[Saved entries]
= = = = =

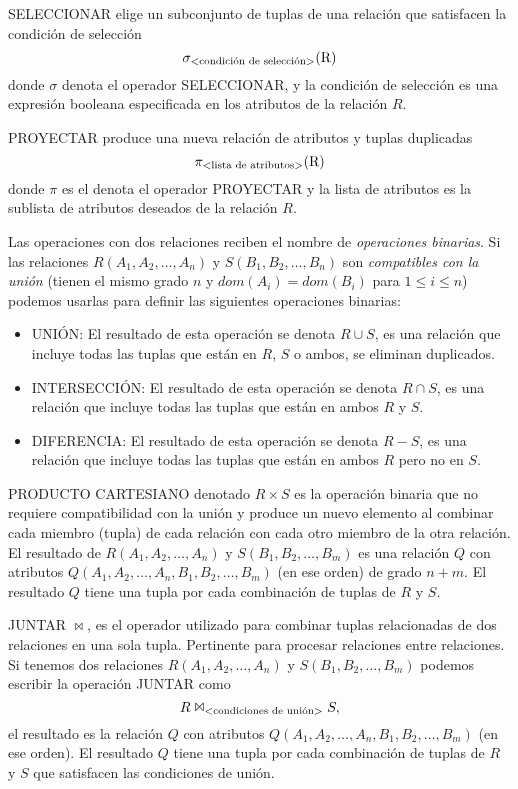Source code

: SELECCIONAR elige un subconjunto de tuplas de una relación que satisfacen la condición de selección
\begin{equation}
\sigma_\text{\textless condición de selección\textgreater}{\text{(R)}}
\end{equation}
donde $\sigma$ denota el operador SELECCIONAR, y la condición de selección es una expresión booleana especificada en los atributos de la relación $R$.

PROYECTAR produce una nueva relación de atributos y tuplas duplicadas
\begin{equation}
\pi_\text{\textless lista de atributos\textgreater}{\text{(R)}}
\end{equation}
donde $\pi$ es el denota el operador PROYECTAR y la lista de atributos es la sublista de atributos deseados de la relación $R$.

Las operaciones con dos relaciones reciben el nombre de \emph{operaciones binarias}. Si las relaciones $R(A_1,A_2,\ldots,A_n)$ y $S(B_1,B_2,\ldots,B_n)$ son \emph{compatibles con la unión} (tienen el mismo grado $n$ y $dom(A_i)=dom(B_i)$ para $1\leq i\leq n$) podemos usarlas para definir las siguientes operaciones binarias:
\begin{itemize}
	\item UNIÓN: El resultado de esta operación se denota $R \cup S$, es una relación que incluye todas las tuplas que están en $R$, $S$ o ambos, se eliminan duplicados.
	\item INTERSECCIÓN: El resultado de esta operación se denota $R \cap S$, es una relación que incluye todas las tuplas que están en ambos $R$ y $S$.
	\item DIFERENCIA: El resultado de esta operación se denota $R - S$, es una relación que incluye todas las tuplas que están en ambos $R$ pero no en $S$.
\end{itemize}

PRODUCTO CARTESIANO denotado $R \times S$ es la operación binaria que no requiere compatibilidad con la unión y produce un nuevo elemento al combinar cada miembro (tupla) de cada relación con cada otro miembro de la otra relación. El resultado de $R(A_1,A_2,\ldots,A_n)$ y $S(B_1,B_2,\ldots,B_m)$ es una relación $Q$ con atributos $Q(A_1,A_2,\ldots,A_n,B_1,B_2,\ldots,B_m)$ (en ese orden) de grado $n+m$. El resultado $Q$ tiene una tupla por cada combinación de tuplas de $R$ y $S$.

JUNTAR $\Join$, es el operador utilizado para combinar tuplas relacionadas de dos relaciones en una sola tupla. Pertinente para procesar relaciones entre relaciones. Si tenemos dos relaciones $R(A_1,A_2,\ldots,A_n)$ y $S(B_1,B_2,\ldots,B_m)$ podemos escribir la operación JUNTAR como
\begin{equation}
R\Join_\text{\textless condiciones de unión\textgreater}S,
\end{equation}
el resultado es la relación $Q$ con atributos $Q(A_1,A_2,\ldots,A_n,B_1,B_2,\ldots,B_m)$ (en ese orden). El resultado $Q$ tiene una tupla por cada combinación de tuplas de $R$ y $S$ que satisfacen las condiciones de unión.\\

= = = = =

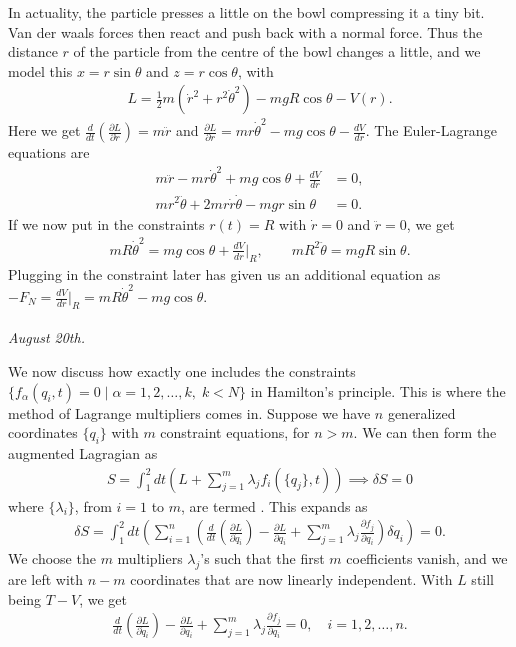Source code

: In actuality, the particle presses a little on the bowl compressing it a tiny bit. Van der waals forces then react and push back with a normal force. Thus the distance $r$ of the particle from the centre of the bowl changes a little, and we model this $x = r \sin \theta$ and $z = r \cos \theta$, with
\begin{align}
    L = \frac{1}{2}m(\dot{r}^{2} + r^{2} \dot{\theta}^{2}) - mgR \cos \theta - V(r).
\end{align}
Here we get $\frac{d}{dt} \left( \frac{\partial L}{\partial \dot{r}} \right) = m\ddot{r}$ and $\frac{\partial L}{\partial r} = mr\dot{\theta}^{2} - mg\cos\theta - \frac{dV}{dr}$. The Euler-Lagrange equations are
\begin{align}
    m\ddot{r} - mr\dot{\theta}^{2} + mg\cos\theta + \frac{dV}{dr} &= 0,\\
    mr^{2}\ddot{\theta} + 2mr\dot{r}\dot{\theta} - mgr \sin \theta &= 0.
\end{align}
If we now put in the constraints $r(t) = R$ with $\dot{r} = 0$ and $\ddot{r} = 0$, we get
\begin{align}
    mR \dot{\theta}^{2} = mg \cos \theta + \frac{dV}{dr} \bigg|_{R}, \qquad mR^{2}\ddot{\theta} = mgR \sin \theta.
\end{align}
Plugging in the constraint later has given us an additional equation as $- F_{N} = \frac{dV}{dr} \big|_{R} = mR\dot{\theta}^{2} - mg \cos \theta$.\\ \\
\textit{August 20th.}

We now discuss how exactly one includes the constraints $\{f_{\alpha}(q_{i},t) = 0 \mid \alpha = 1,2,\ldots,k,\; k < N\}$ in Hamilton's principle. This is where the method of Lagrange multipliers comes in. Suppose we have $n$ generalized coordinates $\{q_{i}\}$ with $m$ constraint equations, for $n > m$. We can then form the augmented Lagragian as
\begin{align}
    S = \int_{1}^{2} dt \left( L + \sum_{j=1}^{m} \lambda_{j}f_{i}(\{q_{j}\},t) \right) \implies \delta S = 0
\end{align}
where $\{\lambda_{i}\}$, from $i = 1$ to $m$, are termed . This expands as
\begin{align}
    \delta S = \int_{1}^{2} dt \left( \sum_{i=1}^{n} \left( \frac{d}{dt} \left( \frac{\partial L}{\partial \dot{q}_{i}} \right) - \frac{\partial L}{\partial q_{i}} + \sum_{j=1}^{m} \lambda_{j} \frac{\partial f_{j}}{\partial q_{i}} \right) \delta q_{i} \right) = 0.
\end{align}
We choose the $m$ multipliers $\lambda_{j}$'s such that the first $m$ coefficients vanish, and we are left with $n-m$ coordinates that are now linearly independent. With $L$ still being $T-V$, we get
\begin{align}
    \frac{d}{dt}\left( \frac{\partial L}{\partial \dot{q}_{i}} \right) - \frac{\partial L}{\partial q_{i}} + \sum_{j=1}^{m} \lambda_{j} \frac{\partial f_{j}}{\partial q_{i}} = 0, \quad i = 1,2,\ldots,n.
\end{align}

= = = = =

Problem statement >> In how many lines of the records does the word "donde" appear? Reply with the number only.

Written solution >> 2